Overlap of the Intelligence and Incident Management Processes.5
Integrating Cyber Threat Intelligence
Although many of the analytical techniques and processes used in commercial CTI originated with military
intelligence, the Army can benefit from leveraging commercial processes because of that sector's sustained
and documented successes. Several companies offer CTI techniques to deter adversaries operating on a network and
improve sensors for hardening a network. The Army can successfully integrate commercial CTI structures without
completely reworking current organizational structures. A dedicated effort by the Army to unify toolsets and
standardize processes can significantly impact the visibility and security of the cyberspace domain. One way to
accomplish this is to introduce and apply structured analytic techniques.
Intelligence professionals are already familiar with structured analysis. They use cognitive processes and
analytic tools and techniques to solve intelligence problems. Multiple cybersecurity structured analytic
techniques exist that can serve as a common language between the cyberspace and the intelligence communities.

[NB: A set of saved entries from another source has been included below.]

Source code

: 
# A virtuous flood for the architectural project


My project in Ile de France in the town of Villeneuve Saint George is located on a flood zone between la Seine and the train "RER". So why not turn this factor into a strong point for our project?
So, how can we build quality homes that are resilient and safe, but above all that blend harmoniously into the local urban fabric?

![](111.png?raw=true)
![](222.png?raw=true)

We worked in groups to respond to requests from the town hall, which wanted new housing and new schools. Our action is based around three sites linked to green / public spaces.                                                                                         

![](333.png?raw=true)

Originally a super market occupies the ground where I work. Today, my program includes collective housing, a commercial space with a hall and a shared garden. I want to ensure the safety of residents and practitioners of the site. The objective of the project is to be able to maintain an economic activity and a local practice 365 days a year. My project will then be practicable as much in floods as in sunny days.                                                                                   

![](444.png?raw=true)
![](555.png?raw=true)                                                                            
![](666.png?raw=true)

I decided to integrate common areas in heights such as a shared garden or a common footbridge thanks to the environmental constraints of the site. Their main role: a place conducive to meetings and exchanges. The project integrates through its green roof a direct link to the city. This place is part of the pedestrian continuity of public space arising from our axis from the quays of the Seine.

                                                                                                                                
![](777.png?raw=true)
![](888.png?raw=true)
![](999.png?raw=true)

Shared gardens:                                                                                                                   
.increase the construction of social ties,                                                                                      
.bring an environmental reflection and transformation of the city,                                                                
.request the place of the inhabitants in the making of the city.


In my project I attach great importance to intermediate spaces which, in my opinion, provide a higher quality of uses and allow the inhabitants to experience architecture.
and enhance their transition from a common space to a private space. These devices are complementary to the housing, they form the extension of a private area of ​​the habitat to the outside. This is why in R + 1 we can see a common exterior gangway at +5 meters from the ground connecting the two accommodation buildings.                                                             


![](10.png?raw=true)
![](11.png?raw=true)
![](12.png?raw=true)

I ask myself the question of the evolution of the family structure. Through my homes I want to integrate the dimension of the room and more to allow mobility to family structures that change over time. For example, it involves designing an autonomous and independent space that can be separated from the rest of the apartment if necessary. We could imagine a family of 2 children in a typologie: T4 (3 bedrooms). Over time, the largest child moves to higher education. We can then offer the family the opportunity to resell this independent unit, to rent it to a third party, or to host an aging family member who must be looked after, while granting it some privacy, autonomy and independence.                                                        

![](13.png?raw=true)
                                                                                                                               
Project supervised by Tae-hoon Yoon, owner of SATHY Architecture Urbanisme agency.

These include the MITRE ATT&CK Matrix, the Cyber Kill Chain, and the Diamond Model. These frameworks and
techniques provide a baseline for communication and improve how intelligence professionals and cyberspace
defenders approach cyberspace incidents.
Mapping an attack through the MITRE ATT&CK Matrix framework empowers analysts to communicate how an adversary
attempts to penetrate the network. 6 provide the intelligence community
with a way to structure adversary capabilities quickly, identify how they apply to friendly networks, and
present that information to cyberspace defenders. Implementing a common language between incident management and
intelligence will result in a better understanding of attacks against the DoDIN-A and provide data in a
structure that analysts can leverage to prioritize network defense, identify future capability requirements, and
enable proactive decisions by leadership.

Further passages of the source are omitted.